Where the records below reach the line containing "5,14 & 2,126 \\", start transcribing, and end with the line containing "5,05 & 0,899 \\", exactly and with nothing else added.

··· Excerpted data

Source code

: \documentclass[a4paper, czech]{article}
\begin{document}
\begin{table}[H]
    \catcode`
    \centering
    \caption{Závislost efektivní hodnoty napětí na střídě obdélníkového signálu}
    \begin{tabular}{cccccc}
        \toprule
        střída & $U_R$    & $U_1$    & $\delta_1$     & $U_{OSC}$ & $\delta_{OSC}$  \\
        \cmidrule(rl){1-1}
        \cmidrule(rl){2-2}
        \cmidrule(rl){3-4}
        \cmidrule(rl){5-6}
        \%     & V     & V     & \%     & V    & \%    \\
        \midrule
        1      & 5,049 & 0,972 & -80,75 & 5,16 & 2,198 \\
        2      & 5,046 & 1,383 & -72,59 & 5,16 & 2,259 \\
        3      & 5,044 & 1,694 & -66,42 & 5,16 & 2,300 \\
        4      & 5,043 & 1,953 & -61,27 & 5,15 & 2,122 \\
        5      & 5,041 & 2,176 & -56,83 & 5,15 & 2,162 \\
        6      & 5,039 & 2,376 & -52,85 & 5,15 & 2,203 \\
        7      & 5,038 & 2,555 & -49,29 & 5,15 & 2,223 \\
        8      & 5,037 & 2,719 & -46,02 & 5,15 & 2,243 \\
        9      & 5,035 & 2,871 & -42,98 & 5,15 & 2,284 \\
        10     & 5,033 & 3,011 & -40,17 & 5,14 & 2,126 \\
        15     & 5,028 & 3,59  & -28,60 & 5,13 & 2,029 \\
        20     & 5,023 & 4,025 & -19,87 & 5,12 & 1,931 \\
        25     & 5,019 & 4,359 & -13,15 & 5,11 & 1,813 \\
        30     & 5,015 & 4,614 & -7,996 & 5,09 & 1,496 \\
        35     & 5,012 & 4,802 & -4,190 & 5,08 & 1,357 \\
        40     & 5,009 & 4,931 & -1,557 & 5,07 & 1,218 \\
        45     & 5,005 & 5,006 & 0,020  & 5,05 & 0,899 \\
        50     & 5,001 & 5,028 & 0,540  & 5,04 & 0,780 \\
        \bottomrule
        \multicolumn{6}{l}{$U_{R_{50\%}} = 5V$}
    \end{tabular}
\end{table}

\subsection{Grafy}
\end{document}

······

= Answer for this exercise =
        10     & 5,033 & 3,011 & -40,17 & 5,14 & 2,126 \\
        15     & 5,028 & 3,59  & -28,60 & 5,13 & 2,029 \\
        20     & 5,023 & 4,025 & -19,87 & 5,12 & 1,931 \\
        25     & 5,019 & 4,359 & -13,15 & 5,11 & 1,813 \\
        30     & 5,015 & 4,614 & -7,996 & 5,09 & 1,496 \\
        35     & 5,012 & 4,802 & -4,190 & 5,08 & 1,357 \\
        40     & 5,009 & 4,931 & -1,557 & 5,07 & 1,218 \\
        45     & 5,005 & 5,006 & 0,020  & 5,05 & 0,899 \\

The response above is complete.